Azobis(isobutyronitrile) dissolved in a minimum amount of a suitable 
solvent is the preferred initiator. 
It is preferred to use from 0.01 to 1 part of initiator per 100 parts by 
weight of component (2), most preferably from 0.05 to 0.5 part. 
In addition to the hydroxy functional acrylate used in the present process, 
it is possible to use in addition thereto other hydroxy functional 
compounds containing ethylenically unsaturated groups. From 0 to 50 parts 
by weight per 100 parts of component 2 and, preferably from 8 to 15 parts 
can be used. Examples of such compounds include hydroxy terminated 
butadiene homopolymers, hydroxy-terminated butadiene-styrene copolymers 
and hydroxy terminated butadiene-acrylonitrile copolymers available from 
ARCO, trimethylol propane di-2-propenyl ether, and the like. These 
compounds are not in themselves sufficiently active to provide molded 
fabrics which are sufficiently stiff to retain their shapes. They also 
tend to be too insoluble in the polyol blend to be storage stable for any 
prolonged period of time. 
While the process for making the polyurethane backed fabrics can generally 
utilize any known formulation for making polyurethane foams, certain 
preferred general formulations have been found to be most advantageous in 
optimizing the backed fabric properties. In general, in addition to the 
polyisocyanate, compounds containing active hydrogen atoms, silicone 
surfactant, heat activated catalyst and blowing agent or inert gas for 
frothing, it is useful to include a chain extender and substantial amounts 
of an inorganic filler. 
As is known in the art, compounds useful in preparing polyurethane foams 
include organic compounds with at least two hydrogen atoms capable of 
reacting with isocyanates and having molecular weights of from about 400 
to 16,000. The active hydrogen containing compounds used in the present 
invention should contain essentially no ethylenically unsaturated groups. 

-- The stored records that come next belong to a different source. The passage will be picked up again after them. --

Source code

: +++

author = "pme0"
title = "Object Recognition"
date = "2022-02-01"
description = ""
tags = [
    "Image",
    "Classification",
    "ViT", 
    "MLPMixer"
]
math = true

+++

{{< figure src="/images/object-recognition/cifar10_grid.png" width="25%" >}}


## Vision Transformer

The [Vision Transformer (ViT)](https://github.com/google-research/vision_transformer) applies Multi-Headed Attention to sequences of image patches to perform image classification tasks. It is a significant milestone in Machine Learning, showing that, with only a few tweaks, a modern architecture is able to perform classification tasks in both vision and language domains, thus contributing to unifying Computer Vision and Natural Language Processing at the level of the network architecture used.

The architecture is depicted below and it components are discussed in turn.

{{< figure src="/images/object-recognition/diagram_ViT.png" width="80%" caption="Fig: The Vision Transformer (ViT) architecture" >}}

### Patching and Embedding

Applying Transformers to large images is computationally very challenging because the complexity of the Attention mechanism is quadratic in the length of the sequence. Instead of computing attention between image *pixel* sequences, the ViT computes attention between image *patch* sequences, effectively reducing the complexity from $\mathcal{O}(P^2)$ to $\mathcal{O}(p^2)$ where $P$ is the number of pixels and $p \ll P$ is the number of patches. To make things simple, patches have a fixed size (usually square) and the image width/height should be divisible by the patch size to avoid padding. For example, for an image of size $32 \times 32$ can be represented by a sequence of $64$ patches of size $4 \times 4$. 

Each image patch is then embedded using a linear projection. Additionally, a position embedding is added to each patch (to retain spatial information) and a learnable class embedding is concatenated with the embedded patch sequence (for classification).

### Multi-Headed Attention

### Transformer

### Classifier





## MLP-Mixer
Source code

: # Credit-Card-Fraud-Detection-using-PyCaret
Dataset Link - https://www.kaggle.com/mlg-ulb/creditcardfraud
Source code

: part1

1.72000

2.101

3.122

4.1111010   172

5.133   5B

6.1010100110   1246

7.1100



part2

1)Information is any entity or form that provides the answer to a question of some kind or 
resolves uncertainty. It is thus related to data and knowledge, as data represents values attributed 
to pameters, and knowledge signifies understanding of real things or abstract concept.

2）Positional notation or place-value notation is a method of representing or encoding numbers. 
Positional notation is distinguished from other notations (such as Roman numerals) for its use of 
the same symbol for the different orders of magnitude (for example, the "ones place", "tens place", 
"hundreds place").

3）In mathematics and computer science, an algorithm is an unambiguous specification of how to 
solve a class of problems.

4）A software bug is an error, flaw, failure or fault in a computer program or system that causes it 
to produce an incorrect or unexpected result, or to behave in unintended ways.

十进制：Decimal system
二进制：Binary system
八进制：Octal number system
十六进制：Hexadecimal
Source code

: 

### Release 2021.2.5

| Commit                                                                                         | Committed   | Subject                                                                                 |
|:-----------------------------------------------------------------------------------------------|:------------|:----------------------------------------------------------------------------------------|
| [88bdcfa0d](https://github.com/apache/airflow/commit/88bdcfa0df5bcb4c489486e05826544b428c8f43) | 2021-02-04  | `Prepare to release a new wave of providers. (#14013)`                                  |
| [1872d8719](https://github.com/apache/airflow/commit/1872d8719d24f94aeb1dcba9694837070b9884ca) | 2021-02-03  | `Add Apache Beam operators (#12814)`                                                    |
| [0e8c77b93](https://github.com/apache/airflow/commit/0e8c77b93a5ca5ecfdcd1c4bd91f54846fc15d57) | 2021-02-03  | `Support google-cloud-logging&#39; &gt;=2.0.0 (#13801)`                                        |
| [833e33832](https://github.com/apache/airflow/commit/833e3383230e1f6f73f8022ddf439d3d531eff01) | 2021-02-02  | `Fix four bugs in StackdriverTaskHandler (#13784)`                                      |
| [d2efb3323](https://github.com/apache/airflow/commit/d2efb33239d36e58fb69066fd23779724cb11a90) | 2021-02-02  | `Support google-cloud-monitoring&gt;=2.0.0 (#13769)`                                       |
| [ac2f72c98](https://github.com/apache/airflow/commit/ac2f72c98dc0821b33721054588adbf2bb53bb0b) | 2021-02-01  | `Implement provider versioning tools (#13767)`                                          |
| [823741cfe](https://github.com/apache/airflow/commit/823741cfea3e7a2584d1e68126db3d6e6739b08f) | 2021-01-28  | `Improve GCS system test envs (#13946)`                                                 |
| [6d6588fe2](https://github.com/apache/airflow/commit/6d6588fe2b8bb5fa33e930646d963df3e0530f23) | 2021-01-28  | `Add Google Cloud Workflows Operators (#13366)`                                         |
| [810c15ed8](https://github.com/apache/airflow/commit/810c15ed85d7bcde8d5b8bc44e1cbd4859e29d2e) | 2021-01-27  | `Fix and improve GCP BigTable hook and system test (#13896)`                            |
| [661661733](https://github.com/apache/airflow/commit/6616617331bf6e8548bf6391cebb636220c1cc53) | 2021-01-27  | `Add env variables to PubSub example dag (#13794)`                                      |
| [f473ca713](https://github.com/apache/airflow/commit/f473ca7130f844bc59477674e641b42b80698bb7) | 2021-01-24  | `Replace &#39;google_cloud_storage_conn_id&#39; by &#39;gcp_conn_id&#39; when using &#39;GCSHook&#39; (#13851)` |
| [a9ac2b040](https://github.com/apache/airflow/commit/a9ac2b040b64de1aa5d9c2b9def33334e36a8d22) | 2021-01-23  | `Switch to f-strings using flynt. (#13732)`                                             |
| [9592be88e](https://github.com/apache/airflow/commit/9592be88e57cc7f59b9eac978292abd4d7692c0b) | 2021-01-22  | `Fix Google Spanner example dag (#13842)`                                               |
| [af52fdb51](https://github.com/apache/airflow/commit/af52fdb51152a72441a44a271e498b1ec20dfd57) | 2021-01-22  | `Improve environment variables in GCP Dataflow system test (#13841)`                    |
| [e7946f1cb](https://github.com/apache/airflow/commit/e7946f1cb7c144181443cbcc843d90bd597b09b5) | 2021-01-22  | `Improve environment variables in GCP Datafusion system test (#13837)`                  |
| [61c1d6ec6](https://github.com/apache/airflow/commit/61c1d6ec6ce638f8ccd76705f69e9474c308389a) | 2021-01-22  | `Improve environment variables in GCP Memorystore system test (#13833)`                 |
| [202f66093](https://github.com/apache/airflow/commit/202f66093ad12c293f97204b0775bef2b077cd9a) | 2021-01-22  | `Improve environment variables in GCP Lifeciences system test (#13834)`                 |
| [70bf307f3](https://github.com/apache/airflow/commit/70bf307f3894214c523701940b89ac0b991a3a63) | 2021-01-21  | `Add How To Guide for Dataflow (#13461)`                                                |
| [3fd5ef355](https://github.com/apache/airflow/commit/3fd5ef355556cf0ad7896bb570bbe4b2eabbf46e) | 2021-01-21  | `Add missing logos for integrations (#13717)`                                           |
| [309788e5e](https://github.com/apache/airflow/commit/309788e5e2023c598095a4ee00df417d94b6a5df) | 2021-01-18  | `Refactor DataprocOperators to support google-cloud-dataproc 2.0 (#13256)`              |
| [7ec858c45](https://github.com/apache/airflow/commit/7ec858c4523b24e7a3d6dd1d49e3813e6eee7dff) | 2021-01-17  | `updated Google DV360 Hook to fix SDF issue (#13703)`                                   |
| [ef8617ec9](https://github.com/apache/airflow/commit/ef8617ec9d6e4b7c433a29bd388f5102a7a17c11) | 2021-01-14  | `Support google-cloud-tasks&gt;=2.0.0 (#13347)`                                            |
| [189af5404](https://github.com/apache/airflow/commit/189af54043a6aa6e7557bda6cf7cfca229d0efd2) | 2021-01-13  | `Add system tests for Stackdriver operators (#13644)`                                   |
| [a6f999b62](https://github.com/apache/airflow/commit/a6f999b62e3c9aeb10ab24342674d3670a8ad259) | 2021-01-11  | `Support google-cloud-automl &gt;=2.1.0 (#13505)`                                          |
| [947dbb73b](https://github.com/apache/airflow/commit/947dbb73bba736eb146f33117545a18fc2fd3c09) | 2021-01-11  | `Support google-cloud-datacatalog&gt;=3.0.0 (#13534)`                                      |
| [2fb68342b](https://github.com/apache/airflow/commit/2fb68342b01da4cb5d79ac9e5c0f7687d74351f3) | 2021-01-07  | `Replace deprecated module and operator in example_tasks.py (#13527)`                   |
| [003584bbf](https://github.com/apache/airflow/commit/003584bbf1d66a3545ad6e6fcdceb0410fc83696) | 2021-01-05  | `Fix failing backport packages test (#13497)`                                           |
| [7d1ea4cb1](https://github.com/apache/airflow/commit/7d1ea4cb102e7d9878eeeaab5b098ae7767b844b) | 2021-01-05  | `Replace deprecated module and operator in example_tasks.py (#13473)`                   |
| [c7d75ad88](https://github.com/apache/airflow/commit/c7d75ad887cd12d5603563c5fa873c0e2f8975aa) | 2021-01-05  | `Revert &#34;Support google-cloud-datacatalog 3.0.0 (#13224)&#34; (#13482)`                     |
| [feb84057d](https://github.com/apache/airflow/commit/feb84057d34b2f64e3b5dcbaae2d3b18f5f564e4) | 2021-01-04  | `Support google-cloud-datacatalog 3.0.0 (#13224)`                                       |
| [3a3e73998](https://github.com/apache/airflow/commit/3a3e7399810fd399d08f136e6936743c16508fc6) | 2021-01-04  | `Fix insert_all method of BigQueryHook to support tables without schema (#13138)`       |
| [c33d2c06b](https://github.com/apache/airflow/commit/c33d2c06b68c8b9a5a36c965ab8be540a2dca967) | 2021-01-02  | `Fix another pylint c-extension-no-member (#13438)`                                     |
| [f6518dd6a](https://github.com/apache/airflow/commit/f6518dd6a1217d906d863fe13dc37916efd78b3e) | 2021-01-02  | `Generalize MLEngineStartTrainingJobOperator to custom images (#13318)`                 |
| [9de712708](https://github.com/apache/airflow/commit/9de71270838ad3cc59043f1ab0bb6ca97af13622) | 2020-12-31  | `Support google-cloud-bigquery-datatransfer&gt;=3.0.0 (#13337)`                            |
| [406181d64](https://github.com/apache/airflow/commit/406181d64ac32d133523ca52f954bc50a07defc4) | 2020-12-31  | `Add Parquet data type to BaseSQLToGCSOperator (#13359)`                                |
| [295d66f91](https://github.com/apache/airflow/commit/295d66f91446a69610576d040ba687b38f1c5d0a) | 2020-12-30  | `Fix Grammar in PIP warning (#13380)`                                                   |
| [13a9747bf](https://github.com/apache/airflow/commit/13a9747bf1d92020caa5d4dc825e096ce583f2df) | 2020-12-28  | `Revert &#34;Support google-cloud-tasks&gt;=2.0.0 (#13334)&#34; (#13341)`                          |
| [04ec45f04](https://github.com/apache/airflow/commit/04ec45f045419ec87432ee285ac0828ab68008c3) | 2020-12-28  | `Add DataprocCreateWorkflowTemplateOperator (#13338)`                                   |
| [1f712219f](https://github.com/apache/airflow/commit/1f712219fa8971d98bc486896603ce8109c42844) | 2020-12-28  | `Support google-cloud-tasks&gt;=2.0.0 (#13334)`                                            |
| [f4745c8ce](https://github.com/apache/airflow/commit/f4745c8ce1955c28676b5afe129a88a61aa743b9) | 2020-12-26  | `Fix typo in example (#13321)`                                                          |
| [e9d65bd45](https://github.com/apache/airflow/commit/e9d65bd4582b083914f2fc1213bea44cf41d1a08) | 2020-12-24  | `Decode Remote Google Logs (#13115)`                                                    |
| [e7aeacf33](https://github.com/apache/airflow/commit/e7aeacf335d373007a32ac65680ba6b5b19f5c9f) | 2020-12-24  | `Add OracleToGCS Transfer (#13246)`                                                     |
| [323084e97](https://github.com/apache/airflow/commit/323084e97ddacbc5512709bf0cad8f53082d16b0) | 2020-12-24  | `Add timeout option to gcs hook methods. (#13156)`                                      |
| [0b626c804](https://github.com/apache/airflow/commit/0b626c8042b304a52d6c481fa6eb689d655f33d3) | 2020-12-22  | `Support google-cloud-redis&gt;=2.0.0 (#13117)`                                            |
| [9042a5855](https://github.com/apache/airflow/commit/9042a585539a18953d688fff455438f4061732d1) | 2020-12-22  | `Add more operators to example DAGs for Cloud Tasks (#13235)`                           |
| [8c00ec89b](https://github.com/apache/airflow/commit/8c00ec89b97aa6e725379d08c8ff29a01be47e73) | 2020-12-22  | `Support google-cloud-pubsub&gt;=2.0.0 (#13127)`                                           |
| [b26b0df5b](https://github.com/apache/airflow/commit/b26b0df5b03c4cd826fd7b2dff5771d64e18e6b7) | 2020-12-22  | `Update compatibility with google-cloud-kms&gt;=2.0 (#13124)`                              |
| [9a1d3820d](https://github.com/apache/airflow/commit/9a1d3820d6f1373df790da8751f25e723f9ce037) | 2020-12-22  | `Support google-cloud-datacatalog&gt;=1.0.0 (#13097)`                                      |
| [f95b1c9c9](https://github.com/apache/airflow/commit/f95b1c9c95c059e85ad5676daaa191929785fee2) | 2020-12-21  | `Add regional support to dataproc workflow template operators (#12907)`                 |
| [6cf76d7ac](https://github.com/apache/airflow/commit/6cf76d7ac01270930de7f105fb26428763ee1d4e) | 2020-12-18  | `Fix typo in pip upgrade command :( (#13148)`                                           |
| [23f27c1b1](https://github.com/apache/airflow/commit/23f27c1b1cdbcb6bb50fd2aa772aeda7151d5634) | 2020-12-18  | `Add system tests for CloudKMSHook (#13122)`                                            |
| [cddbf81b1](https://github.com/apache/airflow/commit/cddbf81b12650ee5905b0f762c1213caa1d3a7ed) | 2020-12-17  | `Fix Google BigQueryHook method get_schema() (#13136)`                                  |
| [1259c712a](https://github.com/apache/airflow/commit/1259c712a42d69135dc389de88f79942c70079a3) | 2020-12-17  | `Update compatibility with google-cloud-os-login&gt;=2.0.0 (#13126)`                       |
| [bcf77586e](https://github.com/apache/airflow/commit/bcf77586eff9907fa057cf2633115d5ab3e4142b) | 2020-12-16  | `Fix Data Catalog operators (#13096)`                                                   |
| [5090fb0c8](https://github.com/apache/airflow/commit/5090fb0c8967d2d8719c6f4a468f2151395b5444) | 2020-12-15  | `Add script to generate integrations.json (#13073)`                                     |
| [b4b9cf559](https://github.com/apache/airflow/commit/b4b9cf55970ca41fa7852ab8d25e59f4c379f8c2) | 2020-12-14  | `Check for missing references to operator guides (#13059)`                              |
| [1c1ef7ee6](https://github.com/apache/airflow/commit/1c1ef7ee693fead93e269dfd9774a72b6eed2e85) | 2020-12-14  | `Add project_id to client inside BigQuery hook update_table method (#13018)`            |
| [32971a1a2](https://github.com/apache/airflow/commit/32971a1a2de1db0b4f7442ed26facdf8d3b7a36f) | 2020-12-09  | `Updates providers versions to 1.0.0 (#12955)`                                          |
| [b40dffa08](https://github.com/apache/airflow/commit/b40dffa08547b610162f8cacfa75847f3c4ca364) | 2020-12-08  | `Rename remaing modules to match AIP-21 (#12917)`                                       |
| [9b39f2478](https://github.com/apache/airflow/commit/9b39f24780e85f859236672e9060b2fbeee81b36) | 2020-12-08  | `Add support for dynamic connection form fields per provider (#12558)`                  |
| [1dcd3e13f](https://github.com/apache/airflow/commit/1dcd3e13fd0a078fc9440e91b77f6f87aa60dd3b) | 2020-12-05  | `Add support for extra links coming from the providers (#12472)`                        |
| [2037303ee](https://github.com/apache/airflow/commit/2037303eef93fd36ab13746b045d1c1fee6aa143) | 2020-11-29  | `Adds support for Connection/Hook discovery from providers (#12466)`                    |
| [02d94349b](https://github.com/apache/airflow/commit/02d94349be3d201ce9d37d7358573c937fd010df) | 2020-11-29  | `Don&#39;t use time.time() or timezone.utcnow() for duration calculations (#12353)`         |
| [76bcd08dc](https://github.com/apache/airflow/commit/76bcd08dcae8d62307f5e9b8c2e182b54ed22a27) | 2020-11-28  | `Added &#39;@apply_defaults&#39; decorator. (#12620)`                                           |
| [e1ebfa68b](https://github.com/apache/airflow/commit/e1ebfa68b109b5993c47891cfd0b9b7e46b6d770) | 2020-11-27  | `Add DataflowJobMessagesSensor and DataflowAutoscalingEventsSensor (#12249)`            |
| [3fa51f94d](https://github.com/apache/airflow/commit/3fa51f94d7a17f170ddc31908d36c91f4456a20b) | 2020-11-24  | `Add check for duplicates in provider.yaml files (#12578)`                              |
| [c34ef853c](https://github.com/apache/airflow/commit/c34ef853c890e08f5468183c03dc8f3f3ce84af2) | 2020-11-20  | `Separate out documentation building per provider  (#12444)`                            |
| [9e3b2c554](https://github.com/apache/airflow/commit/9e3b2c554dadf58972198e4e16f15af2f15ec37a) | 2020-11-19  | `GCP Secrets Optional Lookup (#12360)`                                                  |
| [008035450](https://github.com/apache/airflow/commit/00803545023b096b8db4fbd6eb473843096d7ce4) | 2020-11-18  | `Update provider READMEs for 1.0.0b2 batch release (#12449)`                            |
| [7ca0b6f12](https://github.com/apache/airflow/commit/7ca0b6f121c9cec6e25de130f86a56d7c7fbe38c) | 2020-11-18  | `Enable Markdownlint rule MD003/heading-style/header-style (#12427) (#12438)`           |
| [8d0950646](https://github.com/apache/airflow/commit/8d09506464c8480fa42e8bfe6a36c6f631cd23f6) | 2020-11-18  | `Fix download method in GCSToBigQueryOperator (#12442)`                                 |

As is recognized in the art, most polyether polyols will contain very small 
amounts of terminal unsaturated groups. By "essentially no ethylenically 
unsaturated groups" is meant that component (2) does not contain so many 
ethylenically unsaturated groups that they begin to take a significant 
part in the free radical polymerization during step (C) with the 
carbon-carbon double bonds of the acrylate. Apart from compounds 
containing amino groups, thiol groups or carboxyl groups, compounds of 
this type which are preferred are polyhydroxyl compounds. Particularly 
preferred compounds are those containing 2 to 8 hydroxyl groups, and 
expecially those with molecular weights of from 800 to 10,000 (most 
preferably 1,000 to 6,000). Examples include, polyesters, polyethers, 
polythioethers, polyacetals, polycarbonates and polyesteramides containing 
at least 2 and generally 2 to 8 and preferably 2 to 4 hydroxyl groups, of 
the type known per se for the production of homogeneous and cellular 
polyurethanes. 
Examples of suitable polyesters containing hydroxyl groups include reaction 
products of polyhydric, preferably dihydric, and, optionally, trihydric 
alcohols with polyvalent, preferably divalent carboxylic acids. Instead of 
the free polycarboxylic acids the corresponding polycarboxylic acid 
anhydrides or esters with lower alcohols or mixtures thereof may also be 
used for the production of the polyesters. The polycarboxylic acids may be 
aliphatic, cycloaliphatic, aromatic and/or heterocyclic, and may 
optionally be substituted, for example, by halogen atoms. Examples of 
these polycarboxylic acids are succinic acid, adipic acid, suberic acid, 
azelaic acid, sebacic acid, phthalic acid, isophthalic acid, trimellitic 
acid, phthalic acid anhydride, hexahydrophthalic acid anhydride, glutaric 
acid anhydride. Examples of suitable polyhydric alcohols include ethylene 
glycol, 1,2- and 1,3-propylene glycol, 1,4- and 2,3-butylene glycol, 
1,6-hexane diol, 1,8-octane diol, neopentyl glycol, cyclohexane dimethanol 
(1,4-bis-hydroxymethyl-cyclohexane), 2-methyl 1,3-propane diol, glycerol, 
trimethylol-propane, 1,2,6-hexane triol, 1,2,4-butane triol, 
trimethylolethane, pentaerythritol, quinitol, mannitol, sorbitol, methyl 
glycoside, diethylene glycol, triethylene glycol, tetraethylene glycol, 
polyethylene glycols, dipropylene glycol, polypropylene glycols, 
dibutylene glycol and polybutylene glycols. The polyesters may contain 
terminal carboxyl groups. Polyesters glycols of lactones, for example, 
.epsilon.-caprolactone, or hydroxycarboxylic acids, for example, 
.OMEGA.-hydroxycaproic acid, may also be used. 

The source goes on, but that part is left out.